Exercise ▸ Go through the data and retrieve each line that includes the string "manifests".

Source texts of formatted documents
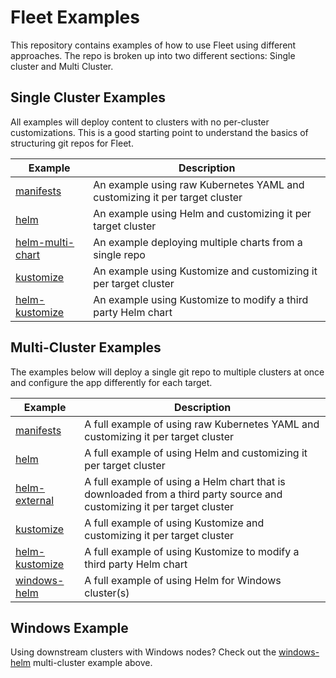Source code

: # Fleet Examples

This repository contains examples of how to use Fleet using different approaches.
The repo is broken up into two different sections: Single cluster and Multi Cluster.

## Single Cluster Examples

All examples will deploy content to clusters with no per-cluster customizations. This is a good starting point to
understand the basics of structuring git repos for Fleet.

| Example | Description |
|-------------|-------------|
| [manifests](single-cluster/manifests/) | An example using raw Kubernetes YAML and customizing it per target cluster |
| [helm](single-cluster/helm/) | An example using Helm and customizing it per target cluster |
| [helm-multi-chart](single-cluster/helm-multi-chart/) | An example deploying multiple charts from a single repo |
| [kustomize](single-cluster/kustomize/) | An example using Kustomize and customizing it per target cluster |
| [helm-kustomize](single-cluster/helm-kustomize/) | An example using Kustomize to modify a third party Helm chart |

## Multi-Cluster Examples

The examples below will deploy a single git repo to multiple clusters at once
and configure the app differently for each target.

| Example | Description |
|-------------|-------------|
| [manifests](multi-cluster/manifests/) | A full example of using raw Kubernetes YAML and customizing it per target cluster |
| [helm](multi-cluster/helm/) | A full example of using Helm and customizing it per target cluster |
| [helm-external](multi-cluster/helm-external/) | A full example of using a Helm chart that is downloaded from a third party source and customizing it per target cluster |
| [kustomize](multi-cluster/kustomize/) | A full example of using Kustomize and customizing it per target cluster |
| [helm-kustomize](multi-cluster/helm-kustomize/) | A full example of using Kustomize to modify a third party Helm chart |
| [windows-helm](multi-cluster/windows-helm/) | A full example of using Helm for Windows cluster(s)

## Windows Example

Using downstream clusters with Windows nodes?
Check out the [windows-helm](multi-cluster/windows-helm/) multi-cluster example above.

Problem solution ▸
| [manifests](single-cluster/manifests/) | An example using raw Kubernetes YAML and customizing it per target cluster |
| [manifests](multi-cluster/manifests/) | A full example of using raw Kubernetes YAML and customizing it per target cluster |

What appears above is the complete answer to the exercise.